Locate the word "AlwaysOn" in the entries below, then gather every line that holds it.
[Available records]
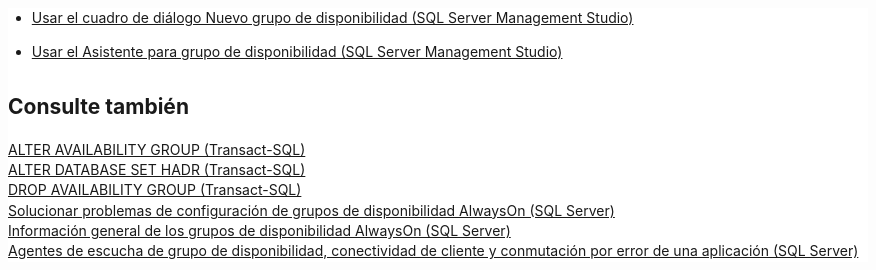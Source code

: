 -   [Usar el cuadro de diálogo Nuevo grupo de disponibilidad &#40;SQL Server Management Studio&#41;](../../database-engine/availability-groups/windows/use-the-new-availability-group-dialog-box-sql-server-management-studio.md)  
  
-   [Usar el Asistente para grupo de disponibilidad &#40;SQL Server Management Studio&#41;](../../database-engine/availability-groups/windows/use-the-availability-group-wizard-sql-server-management-studio.md)  
  
## <a name="see-also"></a>Consulte también  
 [ALTER AVAILABILITY GROUP &#40;Transact-SQL&#41;](../../t-sql/statements/alter-availability-group-transact-sql.md)   
 [ALTER DATABASE SET HADR &#40;Transact-SQL&#41;](../../t-sql/statements/alter-database-transact-sql-set-hadr.md)   
 [DROP AVAILABILITY GROUP &#40;Transact-SQL&#41;](../../t-sql/statements/drop-availability-group-transact-sql.md)   
 [Solucionar problemas de configuración de grupos de disponibilidad AlwaysOn &#40;SQL Server&#41;](../../database-engine/availability-groups/windows/troubleshoot-always-on-availability-groups-configuration-sql-server.md)   
 [Información general de los grupos de disponibilidad AlwaysOn &#40;SQL Server&#41;](../../database-engine/availability-groups/windows/overview-of-always-on-availability-groups-sql-server.md)   
 [Agentes de escucha de grupo de disponibilidad, conectividad de cliente y conmutación por error de una aplicación &#40;SQL Server&#41;](../../database-engine/availability-groups/windows/listeners-client-connectivity-application-failover.md)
[/Available records]
Your solution:
 [Solucionar problemas de configuración de grupos de disponibilidad AlwaysOn &#40;SQL Server&#41;](../../database-engine/availability-groups/windows/troubleshoot-always-on-availability-groups-configuration-sql-server.md)   
 [Información general de los grupos de disponibilidad AlwaysOn &#40;SQL Server&#41;](../../database-engine/availability-groups/windows/overview-of-always-on-availability-groups-sql-server.md)   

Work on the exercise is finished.